Activity: Go to the line containing "the mean squared" and return it and each line after it exactly, through the end of the data below, and nothing more.

Data provided:
■ ■ ■ ■ ■ ■ ■
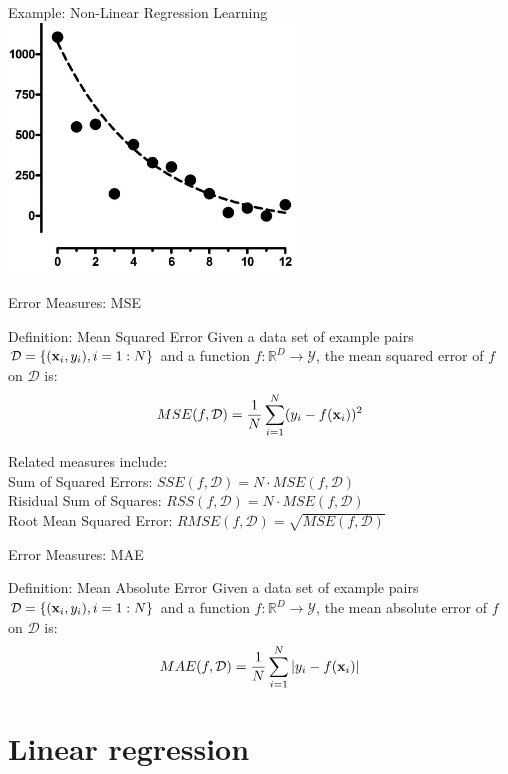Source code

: \documentclass[serif,xcolor=pdftex,dvipsnames,table,hyperref={bookmarks=false,breaklinks}]{beamer}
\begin{document}
\begin{frame}[t]{Example: Non-Linear Regression Learning}
\center
\includegraphics[width=3in]{../Figures/nonlinear-regression.jpg}
\end{frame}


\begin{frame}[t]{Error Measures: MSE}
\begin{block}{Definition: Mean Squared Error}
Given a data set of example pairs $\mathcal{D}=\{({\mathbf{x}}_i,y_i),i=1:N\}$ and a function $f:\mathbb{R}^D\rightarrow \mathcal{Y}$, the mean squared error of $f$ on $\mathcal{D}$ is:
$$MSE(f,\mathcal{D}) = \frac{1}{N}\sum_{i=1}^N(y_i - f({\mathbf{x}}_i))^2$$
\end{block}
\pause

Related measures include: \\
Sum of Squared Errors: $SSE(f,\mathcal{D})=N\cdot MSE(f,\mathcal{D})$\\
Risidual Sum of Squares: $RSS(f,\mathcal{D})=N\cdot MSE(f,\mathcal{D})$\\
Root Mean Squared Error: $RMSE(f,\mathcal{D})=\sqrt{MSE(f,\mathcal{D})}$


\end{frame}

\begin{frame}[t]{Error Measures: MAE}

\begin{block}{Definition: Mean Absolute Error}
Given a data set of example pairs $\mathcal{D}=\{({\mathbf{x}}_i,y_i),i=1:N\}$ and a function $f:\mathbb{R}^D\rightarrow \mathcal{Y}$, the mean absolute error of $f$ on $\mathcal{D}$ is:
$$MAE(f,\mathcal{D}) = \frac{1}{N}\sum_{i=1}^N|y_i - f({\mathbf{x}}_i)|$$
\end{block}

\end{frame}

\section{Linear regression}
\end{document}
■ ■ ■ ■ ■ ■ ■
Exercise answer:
Given a data set of example pairs $\mathcal{D}=\{({\mathbf{x}}_i,y_i),i=1:N\}$ and a function $f:\mathbb{R}^D\rightarrow \mathcal{Y}$, the mean squared error of $f$ on $\mathcal{D}$ is:
$$MSE(f,\mathcal{D}) = \frac{1}{N}\sum_{i=1}^N(y_i - f({\mathbf{x}}_i))^2$$
\end{block}
\pause

Related measures include: \\
Sum of Squared Errors: $SSE(f,\mathcal{D})=N\cdot MSE(f,\mathcal{D})$\\
Risidual Sum of Squares: $RSS(f,\mathcal{D})=N\cdot MSE(f,\mathcal{D})$\\
Root Mean Squared Error: $RMSE(f,\mathcal{D})=\sqrt{MSE(f,\mathcal{D})}$


\end{frame}

\begin{frame}[t]{Error Measures: MAE}

\begin{block}{Definition: Mean Absolute Error}
Given a data set of example pairs $\mathcal{D}=\{({\mathbf{x}}_i,y_i),i=1:N\}$ and a function $f:\mathbb{R}^D\rightarrow \mathcal{Y}$, the mean absolute error of $f$ on $\mathcal{D}$ is:
$$MAE(f,\mathcal{D}) = \frac{1}{N}\sum_{i=1}^N|y_i - f({\mathbf{x}}_i)|$$
\end{block}

\end{frame}

\section{Linear regression}
\end{document}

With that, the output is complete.